The definition of vertical marketplaces

Marketplaces are uniquely positioned to aggregate demand by offering a wide selection of third-party products and services and to reduce friction in the buying process, allowing vendors to sell significantly more products than if they choose to operate alone or launch their own siloed B2B ecommerce platform.

While horizontal marketplaces offer a large selection of products across many categories, vertical or niche marketplaces concentrate on offering similar products and services from a variety of different sources. The audience of niche marketplaces has a unique focal point and is very specific.

Despite their growing popularity, however, they are not so numerous yet. Getting a national heavy machinery or gas industry to replace paper and phone order processing is probably an unlikely ask at the present time. Established industries like steel or chemicals don’t change overnight. Moreover, companies may be reluctant to disrupt or change the existing supply chains and distribution systems in which they have previously invested heavily. Nevertheless, some are willing to take the risk.

We are confident that old and outdated order placement and processing will give way to newer technologies and a full-fledged ecommerce experience. Looking at companies like GoDirect Trade or BigRentz, we are positive that the future is here.

The difference between horizontal and vertical marketplaces

B2B marketplaces that adopt horizontal models serve a large audience with varying needs, sort of providing a “one-stop shop.” One of the best-known examples of B2B service marketplaces is Upwork, an online platform where companies can find service providers ranging from designers to writers and marketers. Horizontal marketplaces have many obvious advantages: lower market fluctuation, less supply and demand discrepancies, and decreased risk of a dishonest service provider or an insoluble customer. However, horizontal marketplaces have a high attrition rate; they solely concentrate on matching clients with service providers (or suppliers) for a one-off deal, resulting in low-value relationships. In the case of Upwork, service providers face high competition from their peers, a high commission from the platform, and low project rates. At the same time, clients deal with overburdened and underpaid hires that are not very motivated to invest in their projects.

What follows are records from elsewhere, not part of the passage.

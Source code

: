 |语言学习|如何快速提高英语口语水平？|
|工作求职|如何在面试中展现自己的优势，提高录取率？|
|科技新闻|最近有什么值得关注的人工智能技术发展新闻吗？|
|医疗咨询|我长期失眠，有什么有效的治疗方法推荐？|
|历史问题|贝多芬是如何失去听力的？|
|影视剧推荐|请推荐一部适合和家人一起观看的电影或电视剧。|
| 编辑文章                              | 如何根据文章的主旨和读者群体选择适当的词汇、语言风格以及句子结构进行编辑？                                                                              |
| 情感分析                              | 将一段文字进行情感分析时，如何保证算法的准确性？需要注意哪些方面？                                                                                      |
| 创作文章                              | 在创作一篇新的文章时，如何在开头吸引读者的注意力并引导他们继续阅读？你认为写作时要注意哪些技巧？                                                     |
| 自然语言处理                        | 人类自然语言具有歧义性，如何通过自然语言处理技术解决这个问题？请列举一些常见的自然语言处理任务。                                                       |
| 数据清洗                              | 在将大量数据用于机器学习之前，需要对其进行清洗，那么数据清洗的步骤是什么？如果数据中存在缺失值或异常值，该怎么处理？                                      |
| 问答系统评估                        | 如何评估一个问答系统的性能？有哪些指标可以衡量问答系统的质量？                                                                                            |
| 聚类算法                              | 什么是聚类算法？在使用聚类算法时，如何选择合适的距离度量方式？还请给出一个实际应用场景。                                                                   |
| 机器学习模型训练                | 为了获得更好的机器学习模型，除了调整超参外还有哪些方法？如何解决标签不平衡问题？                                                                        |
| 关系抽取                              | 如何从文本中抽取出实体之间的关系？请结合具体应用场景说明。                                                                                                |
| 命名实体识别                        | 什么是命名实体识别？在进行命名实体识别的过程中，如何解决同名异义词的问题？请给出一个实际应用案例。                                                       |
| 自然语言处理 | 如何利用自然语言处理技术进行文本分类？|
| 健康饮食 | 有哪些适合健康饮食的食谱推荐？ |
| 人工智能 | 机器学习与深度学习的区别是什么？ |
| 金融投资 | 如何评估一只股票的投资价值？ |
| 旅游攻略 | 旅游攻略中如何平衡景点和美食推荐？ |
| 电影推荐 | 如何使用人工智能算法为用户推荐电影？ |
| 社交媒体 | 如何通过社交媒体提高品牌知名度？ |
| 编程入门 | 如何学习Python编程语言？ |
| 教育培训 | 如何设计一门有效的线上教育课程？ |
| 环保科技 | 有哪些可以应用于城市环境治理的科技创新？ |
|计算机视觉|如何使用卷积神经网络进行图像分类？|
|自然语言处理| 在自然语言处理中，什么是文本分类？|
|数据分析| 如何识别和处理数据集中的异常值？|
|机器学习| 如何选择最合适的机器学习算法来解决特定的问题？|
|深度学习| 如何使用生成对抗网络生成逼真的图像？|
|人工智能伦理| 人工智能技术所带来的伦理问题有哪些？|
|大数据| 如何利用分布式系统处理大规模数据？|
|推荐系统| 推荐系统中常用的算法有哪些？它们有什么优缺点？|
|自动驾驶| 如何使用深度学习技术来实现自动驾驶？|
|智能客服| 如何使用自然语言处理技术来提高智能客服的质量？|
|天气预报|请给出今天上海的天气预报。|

Vertical marketplaces, on the other hand, are more specialized and tailored to a niche industry with a well-defined target audience. Verticalization limits competition and creates more codependent, equal relationships based on trust, experience, and the ability to provide products and services on a continuous basis. Since the high degree of specialization implies more complex products and business scenarios, vertical marketplaces put the stakes on quality rather than speed, and adequate pricing, rather than low costs. The result is higher value on offered products and services, along with collaborative and mutually-beneficial relationships.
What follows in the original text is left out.